I need to parse XML files that have a number of invalid characters in them. Here is the VB6/VBA code I use to parse a file and replace the invalid characters:
Dim xmldoc As MSXML2.DOMDocument
Dim xmlNode As MSXML2.IXMLDOMNode
Dim xmlNodeList As MSXML2.IXMLDOMNodeList
dim XML as string
dim fno as integer
' get the XML file
fno = FreeFile
Open "input.xml" For Input As #fno
XML = Input(LOF(fno), fno)
Close #fno
TOP_OF_CODE:
Set xmldoc = New MSXML2.DOMDocument60
xmldoc.LoadXML XML
Set xmlNodeList = xmldoc.getElementsByTagName("*")

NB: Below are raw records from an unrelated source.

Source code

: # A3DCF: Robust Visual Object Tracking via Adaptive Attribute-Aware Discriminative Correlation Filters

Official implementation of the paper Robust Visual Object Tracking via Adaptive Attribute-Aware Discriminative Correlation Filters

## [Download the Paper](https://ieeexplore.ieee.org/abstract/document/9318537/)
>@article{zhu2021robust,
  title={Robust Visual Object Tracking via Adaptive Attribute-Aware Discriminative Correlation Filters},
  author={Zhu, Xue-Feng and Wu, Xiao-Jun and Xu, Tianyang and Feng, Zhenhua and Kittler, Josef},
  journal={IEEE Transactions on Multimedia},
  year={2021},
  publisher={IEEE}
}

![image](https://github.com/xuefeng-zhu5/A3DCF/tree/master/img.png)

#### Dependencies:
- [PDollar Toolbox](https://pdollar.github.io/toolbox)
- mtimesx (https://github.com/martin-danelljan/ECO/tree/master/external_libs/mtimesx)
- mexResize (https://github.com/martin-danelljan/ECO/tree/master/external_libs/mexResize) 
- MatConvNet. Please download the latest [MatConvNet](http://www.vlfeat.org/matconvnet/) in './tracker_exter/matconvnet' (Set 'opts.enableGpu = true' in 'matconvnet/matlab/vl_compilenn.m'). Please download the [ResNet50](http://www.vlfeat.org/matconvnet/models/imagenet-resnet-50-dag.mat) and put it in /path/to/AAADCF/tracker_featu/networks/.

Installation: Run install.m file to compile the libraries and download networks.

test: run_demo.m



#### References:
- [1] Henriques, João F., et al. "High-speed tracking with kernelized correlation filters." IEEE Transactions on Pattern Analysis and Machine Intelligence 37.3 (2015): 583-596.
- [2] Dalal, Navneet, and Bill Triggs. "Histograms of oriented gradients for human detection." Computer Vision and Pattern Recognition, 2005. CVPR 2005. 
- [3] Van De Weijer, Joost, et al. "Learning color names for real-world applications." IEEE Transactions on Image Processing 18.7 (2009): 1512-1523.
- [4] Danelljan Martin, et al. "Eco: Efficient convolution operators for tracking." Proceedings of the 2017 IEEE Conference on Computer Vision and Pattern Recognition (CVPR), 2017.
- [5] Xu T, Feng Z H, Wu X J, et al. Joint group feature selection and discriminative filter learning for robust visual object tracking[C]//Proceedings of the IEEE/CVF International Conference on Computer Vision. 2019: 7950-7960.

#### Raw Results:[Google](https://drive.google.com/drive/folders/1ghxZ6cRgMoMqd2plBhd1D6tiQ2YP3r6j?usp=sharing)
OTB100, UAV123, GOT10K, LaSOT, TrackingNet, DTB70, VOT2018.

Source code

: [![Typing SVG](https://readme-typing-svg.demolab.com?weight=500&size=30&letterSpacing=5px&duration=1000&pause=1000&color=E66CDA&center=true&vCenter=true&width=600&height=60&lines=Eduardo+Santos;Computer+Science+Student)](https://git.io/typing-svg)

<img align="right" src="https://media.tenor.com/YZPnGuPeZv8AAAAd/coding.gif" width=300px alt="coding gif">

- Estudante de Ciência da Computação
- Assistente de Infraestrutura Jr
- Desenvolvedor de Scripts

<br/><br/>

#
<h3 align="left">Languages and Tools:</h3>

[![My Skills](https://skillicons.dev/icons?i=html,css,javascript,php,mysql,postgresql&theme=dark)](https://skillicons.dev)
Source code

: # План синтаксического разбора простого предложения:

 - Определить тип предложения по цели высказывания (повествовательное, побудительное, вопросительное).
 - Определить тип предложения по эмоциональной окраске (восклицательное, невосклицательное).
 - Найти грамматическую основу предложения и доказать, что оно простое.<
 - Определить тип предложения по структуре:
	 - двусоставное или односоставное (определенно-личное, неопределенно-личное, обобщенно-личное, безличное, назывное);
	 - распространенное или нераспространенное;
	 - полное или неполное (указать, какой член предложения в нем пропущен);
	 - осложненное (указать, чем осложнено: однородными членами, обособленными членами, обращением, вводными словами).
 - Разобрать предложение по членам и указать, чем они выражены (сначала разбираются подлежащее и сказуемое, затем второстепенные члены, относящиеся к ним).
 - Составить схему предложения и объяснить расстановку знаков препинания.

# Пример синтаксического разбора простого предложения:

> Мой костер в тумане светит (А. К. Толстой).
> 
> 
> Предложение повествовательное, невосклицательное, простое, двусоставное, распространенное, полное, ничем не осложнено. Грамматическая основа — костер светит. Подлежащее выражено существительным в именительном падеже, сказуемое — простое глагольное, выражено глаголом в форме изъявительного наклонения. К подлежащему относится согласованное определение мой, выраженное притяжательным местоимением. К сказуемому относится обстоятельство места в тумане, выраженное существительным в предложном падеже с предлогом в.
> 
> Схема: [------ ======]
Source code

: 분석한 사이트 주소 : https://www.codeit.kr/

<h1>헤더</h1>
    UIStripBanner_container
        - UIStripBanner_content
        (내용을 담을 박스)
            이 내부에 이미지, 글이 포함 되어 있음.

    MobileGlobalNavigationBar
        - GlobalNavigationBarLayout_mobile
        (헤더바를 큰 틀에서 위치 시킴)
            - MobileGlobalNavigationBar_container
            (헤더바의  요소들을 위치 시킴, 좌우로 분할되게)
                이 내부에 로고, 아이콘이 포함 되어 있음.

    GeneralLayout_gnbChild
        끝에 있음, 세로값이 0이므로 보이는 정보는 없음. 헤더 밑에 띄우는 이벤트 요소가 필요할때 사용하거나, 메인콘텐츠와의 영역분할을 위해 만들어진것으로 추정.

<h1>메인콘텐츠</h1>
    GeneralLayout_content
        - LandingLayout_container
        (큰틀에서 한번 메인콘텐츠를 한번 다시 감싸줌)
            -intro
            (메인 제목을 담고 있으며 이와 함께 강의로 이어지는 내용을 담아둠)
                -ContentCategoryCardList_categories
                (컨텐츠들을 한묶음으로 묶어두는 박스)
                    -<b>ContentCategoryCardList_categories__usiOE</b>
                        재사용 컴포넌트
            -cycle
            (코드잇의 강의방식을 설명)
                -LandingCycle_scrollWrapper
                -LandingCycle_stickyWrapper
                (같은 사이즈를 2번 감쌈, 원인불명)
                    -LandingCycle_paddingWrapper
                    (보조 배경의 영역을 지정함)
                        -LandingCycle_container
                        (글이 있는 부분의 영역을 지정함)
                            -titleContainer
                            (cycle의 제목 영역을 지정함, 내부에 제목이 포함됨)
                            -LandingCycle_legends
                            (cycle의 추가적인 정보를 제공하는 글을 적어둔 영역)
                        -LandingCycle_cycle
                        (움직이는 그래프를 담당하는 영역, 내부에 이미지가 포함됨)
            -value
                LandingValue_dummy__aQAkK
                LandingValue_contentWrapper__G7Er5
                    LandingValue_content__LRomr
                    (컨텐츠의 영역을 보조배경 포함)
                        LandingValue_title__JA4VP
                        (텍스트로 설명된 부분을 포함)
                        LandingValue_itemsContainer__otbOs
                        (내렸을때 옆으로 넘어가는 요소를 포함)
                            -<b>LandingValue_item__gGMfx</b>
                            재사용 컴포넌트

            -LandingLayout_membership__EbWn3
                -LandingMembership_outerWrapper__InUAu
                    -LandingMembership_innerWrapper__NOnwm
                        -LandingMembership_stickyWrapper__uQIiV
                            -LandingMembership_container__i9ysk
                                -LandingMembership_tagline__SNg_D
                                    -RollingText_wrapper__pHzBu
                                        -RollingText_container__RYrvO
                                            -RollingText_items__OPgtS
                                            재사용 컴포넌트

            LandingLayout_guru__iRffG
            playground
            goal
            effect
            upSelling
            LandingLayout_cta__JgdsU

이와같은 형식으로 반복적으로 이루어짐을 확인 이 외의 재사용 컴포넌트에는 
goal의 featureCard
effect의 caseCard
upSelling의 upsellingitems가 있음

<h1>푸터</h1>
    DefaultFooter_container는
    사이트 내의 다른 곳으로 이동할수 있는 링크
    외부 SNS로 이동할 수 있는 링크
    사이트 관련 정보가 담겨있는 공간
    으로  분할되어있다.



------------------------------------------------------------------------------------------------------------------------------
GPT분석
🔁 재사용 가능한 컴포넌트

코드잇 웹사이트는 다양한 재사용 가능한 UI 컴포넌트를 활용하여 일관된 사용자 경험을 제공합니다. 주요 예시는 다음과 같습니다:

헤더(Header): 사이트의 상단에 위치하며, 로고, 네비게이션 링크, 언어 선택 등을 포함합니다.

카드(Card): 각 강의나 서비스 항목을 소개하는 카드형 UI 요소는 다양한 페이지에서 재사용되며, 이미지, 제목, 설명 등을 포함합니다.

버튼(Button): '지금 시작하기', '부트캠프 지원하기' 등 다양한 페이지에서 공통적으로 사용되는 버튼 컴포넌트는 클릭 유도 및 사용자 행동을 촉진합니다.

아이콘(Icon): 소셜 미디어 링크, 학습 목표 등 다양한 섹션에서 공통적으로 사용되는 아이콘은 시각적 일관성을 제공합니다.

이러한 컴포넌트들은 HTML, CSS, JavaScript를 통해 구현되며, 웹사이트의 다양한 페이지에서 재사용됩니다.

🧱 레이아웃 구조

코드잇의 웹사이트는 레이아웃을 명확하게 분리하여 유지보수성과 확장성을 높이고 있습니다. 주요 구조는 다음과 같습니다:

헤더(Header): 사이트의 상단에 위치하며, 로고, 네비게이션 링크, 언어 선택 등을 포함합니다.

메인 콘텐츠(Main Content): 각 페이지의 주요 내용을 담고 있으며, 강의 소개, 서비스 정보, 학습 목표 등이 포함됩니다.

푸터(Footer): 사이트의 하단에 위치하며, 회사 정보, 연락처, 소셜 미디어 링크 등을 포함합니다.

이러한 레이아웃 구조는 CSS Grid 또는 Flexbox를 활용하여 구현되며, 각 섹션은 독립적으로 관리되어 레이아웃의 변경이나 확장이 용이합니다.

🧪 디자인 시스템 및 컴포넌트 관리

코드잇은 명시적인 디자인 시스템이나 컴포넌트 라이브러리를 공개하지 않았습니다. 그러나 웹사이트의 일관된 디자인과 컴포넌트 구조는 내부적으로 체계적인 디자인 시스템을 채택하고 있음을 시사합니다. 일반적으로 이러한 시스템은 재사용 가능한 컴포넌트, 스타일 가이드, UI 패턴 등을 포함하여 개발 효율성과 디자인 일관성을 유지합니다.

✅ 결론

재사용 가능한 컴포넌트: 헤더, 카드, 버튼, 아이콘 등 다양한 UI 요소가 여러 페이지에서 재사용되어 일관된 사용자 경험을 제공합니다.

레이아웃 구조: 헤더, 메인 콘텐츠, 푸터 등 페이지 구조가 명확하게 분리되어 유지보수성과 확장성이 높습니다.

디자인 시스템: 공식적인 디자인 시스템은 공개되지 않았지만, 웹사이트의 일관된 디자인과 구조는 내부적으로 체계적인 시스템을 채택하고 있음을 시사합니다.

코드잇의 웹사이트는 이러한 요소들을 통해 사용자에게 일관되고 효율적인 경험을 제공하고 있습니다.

For Each xmlNode In xmlNodeList
(a bunch of code to parse the XML)
Next xmlNode
If xmldoc.parseError.errorCode <> 0 And xmldoc.parseError.reason = "An invalid character was found in text content." & vbCrLf Then
' invalid character was found
ptr = xmldoc.parseError.filepos
XML = Left(XML, ptr - 1) & "x" & Mid(XML, ptr + 1)
set xmldoc = Nothing
GoTo TOP_OF_CODE
end if
Much of the time the code works exactly as intended: each of the invalid characters is removed iteratively and then the parsing takes place. Sometimes, however, things seem to get "stuck": each time it detects an invalid character at the same position even after I've replaced the invalid character with a valid one. I have tried inserting various characters to replace the invalid one, and have also simply deleted that character position. I still get an invalid character error at the same place. Any clues?